[Start of section]
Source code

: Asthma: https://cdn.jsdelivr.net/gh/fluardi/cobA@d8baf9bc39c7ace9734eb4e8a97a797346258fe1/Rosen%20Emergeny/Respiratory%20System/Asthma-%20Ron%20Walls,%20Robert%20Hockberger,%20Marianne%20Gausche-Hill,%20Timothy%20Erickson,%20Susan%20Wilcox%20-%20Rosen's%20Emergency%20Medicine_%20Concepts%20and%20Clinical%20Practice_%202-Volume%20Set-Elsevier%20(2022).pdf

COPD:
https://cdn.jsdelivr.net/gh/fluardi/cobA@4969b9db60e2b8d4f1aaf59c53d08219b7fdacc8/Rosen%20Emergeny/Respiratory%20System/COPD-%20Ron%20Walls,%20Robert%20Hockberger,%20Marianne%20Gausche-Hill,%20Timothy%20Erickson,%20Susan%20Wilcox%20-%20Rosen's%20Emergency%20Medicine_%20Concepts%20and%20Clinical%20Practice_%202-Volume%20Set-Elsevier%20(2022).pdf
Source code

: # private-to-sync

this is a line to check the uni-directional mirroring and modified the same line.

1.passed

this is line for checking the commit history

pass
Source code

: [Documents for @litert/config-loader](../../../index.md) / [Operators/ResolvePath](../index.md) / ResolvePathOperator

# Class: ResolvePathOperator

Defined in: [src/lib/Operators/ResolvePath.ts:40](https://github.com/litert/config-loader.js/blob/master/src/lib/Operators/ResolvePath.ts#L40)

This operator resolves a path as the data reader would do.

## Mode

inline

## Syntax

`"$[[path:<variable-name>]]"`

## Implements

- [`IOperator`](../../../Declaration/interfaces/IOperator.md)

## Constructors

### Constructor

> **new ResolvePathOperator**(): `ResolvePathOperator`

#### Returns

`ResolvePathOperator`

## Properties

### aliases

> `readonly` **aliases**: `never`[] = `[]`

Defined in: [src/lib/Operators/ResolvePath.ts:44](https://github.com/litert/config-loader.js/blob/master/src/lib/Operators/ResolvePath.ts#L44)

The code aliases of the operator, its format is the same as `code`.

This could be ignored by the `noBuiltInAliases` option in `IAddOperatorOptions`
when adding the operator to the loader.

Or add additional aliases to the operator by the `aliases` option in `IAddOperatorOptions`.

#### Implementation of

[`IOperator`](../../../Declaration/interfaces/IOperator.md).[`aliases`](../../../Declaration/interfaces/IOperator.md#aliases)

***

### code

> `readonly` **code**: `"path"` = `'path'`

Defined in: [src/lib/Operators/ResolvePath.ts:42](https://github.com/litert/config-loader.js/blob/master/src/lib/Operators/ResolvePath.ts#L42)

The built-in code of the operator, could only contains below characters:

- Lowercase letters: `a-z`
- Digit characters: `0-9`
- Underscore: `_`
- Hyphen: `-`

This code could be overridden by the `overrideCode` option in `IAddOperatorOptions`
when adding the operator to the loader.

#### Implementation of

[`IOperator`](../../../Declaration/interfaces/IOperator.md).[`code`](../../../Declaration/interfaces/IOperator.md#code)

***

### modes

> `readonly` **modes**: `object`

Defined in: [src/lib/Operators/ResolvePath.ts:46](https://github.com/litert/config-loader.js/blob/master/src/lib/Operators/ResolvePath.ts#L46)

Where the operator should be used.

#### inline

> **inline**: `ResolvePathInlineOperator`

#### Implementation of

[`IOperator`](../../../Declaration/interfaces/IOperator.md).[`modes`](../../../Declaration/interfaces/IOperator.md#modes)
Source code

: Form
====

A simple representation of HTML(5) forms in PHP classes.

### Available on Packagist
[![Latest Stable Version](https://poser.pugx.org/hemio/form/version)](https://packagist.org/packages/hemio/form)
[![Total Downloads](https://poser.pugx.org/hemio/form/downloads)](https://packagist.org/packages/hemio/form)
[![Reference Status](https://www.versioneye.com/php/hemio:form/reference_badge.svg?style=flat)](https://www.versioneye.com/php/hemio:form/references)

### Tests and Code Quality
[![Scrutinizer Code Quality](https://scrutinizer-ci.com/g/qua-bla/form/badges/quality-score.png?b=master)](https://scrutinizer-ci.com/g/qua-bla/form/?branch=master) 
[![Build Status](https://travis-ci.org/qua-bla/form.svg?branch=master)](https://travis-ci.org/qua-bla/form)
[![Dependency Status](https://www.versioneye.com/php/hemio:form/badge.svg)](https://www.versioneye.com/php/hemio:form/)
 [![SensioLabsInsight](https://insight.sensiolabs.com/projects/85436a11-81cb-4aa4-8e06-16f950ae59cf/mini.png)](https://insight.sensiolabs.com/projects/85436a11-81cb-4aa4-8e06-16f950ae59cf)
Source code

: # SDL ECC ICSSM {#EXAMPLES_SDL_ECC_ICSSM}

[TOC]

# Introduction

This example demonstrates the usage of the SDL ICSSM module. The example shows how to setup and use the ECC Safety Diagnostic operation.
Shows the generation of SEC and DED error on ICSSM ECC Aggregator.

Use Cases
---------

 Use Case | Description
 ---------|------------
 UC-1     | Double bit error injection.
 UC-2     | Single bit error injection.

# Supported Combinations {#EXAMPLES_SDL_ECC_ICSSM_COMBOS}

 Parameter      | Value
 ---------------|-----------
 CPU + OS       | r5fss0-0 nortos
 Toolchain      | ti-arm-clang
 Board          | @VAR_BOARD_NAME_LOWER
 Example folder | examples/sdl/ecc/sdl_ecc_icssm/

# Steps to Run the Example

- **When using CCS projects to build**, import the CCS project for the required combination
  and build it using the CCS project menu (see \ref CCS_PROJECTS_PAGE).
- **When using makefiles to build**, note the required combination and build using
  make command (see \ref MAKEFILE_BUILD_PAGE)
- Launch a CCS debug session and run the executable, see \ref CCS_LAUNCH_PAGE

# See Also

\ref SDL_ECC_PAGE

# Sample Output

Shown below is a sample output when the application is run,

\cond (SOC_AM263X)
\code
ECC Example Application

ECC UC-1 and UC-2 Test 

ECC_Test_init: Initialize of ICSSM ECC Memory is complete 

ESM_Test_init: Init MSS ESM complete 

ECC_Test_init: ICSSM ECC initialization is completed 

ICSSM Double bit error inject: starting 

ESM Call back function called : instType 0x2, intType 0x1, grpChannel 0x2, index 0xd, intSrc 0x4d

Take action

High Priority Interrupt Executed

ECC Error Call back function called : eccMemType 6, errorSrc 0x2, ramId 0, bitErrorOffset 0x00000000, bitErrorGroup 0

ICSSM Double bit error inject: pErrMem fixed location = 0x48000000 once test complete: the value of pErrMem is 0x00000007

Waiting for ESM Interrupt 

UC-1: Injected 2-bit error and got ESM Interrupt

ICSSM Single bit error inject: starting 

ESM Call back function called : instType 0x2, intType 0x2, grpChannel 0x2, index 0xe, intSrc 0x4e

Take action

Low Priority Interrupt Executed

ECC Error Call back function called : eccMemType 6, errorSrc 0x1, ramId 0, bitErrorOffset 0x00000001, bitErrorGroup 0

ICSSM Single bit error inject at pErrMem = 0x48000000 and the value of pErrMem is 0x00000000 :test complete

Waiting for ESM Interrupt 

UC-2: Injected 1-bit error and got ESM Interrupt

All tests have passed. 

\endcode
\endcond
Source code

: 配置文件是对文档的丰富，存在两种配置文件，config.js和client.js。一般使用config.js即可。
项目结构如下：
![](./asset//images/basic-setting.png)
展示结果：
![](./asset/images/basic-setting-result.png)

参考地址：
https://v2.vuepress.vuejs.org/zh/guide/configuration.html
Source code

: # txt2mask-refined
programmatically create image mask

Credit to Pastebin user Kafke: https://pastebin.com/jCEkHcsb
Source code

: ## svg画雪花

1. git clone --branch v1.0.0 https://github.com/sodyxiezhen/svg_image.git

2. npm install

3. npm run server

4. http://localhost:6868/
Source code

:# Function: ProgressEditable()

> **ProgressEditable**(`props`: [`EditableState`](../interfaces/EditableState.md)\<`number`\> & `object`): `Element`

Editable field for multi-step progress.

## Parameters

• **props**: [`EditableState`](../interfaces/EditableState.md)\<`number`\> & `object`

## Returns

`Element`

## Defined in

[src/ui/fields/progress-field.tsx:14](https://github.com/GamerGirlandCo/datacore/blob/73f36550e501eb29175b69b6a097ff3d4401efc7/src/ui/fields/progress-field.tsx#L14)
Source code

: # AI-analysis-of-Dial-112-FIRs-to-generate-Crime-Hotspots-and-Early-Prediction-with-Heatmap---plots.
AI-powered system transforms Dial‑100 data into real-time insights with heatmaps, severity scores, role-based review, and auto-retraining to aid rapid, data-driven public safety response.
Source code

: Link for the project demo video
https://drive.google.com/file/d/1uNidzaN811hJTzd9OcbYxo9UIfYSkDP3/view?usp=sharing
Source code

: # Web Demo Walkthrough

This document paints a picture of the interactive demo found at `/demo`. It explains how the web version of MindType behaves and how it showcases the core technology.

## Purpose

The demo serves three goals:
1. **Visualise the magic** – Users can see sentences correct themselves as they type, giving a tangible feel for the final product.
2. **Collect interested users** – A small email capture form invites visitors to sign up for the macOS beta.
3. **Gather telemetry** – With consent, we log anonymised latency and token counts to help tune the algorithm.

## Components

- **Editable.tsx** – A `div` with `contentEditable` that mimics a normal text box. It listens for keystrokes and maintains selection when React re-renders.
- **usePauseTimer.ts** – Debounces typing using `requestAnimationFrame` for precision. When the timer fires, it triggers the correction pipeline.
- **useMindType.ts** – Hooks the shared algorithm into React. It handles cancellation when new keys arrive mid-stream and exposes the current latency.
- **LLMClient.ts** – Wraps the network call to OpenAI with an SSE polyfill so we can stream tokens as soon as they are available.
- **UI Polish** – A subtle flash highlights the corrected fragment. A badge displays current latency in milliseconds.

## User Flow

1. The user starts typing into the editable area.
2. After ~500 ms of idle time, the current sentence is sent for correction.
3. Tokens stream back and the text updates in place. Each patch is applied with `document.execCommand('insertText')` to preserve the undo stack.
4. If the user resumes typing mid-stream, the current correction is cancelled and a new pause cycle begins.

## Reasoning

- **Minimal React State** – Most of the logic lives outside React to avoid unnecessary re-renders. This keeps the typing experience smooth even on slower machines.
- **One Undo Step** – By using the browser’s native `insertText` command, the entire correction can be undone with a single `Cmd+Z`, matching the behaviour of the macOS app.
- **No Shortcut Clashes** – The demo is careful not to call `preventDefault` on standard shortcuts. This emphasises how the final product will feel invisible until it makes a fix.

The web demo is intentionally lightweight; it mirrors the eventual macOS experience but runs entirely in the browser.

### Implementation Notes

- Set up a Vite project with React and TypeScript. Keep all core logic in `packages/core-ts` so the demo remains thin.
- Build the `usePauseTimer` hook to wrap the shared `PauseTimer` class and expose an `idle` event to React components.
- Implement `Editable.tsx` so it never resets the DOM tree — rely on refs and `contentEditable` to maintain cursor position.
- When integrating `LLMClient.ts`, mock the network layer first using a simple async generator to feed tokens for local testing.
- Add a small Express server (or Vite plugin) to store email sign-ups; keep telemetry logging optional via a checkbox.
[End of section]
## Exercise
Copy the lines above exactly, beginning at the line that has "[Operators/ResolvePath](../index.md) / ResolvePathOperator" and stopping after the line that has "# Class: ResolvePathOperator", and omit the rest.

## Solution for this problem
: [Documents for @litert/config-loader](../../../index.md) / [Operators/ResolvePath](../index.md) / ResolvePathOperator

# Class: ResolvePathOperator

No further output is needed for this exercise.